(Dataset entries)
- - - -

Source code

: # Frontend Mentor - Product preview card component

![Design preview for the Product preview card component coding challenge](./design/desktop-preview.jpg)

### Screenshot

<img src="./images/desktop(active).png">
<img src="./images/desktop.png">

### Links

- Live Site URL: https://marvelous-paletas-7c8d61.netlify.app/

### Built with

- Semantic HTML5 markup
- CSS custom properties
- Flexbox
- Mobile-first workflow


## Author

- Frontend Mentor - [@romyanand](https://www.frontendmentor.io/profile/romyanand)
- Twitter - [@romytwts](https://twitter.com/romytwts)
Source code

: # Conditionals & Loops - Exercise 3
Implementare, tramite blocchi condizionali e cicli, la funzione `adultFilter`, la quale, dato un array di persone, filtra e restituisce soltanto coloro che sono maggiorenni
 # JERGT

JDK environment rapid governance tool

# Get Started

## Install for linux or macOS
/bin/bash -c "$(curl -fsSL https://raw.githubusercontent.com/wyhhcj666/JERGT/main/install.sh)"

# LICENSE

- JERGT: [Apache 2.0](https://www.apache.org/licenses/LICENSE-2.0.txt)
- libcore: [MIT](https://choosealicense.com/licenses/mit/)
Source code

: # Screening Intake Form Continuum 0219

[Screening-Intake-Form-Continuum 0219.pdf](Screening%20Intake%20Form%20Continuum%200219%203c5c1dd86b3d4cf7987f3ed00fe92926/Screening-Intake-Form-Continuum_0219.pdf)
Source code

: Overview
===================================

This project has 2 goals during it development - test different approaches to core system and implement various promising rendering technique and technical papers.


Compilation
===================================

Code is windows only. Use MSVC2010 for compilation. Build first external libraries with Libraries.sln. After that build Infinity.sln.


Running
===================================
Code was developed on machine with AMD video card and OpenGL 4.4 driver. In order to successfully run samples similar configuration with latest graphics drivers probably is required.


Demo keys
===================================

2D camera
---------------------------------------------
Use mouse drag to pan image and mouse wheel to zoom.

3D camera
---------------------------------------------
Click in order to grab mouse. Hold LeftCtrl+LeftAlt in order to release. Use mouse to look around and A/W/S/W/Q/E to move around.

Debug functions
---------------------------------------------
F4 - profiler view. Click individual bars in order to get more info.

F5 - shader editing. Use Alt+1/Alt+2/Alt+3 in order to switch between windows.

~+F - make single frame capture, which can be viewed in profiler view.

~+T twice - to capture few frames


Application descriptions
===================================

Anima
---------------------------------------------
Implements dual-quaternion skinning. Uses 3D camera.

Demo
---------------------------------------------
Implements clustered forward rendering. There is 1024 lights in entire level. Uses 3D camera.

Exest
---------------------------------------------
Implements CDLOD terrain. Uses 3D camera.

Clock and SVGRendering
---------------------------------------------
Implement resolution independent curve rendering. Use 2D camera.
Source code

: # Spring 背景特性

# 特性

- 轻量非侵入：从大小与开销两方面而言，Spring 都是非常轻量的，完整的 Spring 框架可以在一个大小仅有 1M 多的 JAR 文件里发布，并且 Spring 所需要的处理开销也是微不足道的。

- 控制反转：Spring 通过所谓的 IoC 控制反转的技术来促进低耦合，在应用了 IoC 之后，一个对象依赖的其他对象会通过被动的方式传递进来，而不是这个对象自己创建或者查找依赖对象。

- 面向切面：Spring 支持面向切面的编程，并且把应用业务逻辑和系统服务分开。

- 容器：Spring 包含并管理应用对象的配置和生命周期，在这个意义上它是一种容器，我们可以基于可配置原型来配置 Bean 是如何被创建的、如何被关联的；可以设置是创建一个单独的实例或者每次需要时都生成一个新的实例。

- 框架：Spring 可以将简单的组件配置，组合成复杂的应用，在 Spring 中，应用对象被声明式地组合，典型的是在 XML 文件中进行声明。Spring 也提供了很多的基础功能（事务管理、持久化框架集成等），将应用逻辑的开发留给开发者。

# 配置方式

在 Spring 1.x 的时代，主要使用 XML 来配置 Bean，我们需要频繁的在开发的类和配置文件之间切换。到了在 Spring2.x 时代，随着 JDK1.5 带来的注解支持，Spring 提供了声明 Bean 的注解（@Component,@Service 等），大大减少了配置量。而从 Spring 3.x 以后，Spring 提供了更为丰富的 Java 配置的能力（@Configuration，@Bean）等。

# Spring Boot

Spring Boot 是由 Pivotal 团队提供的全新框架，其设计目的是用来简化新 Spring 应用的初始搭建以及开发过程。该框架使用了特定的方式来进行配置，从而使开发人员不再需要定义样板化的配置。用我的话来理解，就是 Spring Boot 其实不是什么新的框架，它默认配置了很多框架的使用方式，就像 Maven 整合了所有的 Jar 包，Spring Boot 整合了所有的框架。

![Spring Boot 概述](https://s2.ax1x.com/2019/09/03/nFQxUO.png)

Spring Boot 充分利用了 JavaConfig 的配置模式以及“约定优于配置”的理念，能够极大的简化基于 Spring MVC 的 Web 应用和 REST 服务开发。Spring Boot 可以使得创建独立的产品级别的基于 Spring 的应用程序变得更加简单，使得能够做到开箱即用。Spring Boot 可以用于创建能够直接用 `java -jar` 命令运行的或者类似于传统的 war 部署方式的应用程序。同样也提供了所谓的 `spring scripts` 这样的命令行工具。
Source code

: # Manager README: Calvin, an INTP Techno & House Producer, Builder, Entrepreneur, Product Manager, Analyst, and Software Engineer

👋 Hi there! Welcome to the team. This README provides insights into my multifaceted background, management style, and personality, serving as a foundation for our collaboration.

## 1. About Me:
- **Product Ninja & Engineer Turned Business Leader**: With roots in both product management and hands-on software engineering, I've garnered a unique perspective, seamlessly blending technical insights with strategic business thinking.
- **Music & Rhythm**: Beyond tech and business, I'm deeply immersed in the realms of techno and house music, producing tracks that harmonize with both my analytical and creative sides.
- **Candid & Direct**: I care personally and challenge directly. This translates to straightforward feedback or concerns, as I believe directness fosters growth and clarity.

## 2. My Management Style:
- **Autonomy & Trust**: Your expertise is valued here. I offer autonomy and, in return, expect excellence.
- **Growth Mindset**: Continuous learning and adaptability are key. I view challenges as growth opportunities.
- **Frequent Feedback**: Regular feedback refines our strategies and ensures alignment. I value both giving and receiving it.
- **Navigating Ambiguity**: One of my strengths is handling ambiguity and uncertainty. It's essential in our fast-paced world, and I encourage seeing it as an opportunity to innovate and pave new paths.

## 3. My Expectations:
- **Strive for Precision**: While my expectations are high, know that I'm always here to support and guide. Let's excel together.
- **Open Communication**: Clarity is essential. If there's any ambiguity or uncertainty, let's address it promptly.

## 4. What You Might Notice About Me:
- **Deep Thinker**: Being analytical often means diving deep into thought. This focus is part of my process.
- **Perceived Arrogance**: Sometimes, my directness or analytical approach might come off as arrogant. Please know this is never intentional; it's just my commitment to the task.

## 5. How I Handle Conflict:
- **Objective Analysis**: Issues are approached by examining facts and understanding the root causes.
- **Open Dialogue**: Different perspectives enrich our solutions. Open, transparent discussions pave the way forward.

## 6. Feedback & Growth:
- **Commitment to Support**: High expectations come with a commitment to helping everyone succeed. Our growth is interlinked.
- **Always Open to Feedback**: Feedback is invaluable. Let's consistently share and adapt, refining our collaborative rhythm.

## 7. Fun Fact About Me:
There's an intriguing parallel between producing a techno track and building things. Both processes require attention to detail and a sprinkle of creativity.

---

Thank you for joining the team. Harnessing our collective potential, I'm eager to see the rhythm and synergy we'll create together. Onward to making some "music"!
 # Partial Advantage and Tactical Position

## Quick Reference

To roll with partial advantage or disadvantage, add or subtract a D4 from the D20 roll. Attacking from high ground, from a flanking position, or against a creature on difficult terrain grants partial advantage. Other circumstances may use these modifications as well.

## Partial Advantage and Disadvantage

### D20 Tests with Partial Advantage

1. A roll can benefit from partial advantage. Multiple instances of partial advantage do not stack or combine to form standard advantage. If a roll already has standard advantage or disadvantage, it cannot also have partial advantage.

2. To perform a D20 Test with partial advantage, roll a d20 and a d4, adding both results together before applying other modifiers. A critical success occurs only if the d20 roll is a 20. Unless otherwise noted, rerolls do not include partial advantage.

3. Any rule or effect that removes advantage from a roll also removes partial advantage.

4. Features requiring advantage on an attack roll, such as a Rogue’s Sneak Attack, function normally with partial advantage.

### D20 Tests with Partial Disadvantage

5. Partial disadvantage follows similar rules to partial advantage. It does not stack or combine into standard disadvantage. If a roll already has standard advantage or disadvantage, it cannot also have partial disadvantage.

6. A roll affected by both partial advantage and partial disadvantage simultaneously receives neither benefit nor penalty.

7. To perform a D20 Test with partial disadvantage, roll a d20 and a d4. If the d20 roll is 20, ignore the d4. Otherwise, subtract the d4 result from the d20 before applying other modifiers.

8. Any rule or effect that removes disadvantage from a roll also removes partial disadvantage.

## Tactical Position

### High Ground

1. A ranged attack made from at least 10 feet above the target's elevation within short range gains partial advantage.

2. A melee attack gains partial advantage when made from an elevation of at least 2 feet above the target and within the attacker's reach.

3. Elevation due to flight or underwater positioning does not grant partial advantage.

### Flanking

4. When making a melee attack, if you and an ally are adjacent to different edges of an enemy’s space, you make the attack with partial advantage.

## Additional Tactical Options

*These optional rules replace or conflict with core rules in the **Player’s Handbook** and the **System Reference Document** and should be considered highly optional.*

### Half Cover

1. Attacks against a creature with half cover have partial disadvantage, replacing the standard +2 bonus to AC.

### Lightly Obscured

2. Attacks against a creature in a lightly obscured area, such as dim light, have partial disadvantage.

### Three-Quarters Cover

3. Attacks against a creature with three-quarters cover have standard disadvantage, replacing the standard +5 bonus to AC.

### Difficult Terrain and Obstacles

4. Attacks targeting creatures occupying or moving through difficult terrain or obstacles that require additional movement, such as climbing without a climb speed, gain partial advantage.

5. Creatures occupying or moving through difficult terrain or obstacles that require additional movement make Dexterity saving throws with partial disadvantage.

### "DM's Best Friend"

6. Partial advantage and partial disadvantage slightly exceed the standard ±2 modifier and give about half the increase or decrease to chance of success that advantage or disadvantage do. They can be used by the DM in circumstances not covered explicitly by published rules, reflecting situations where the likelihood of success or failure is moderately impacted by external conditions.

- - - -

_Exercise objective:_ Of the entries above, repeat exactly the lines from the line with "6. A roll affected" through the line with "7. To perform", both of them included.

_Answer space:_
6. A roll affected by both partial advantage and partial disadvantage simultaneously receives neither benefit nor penalty.

7. To perform a D20 Test with partial disadvantage, roll a d20 and a d4. If the d20 roll is 20, ignore the d4. Otherwise, subtract the d4 result from the d20 before applying other modifiers.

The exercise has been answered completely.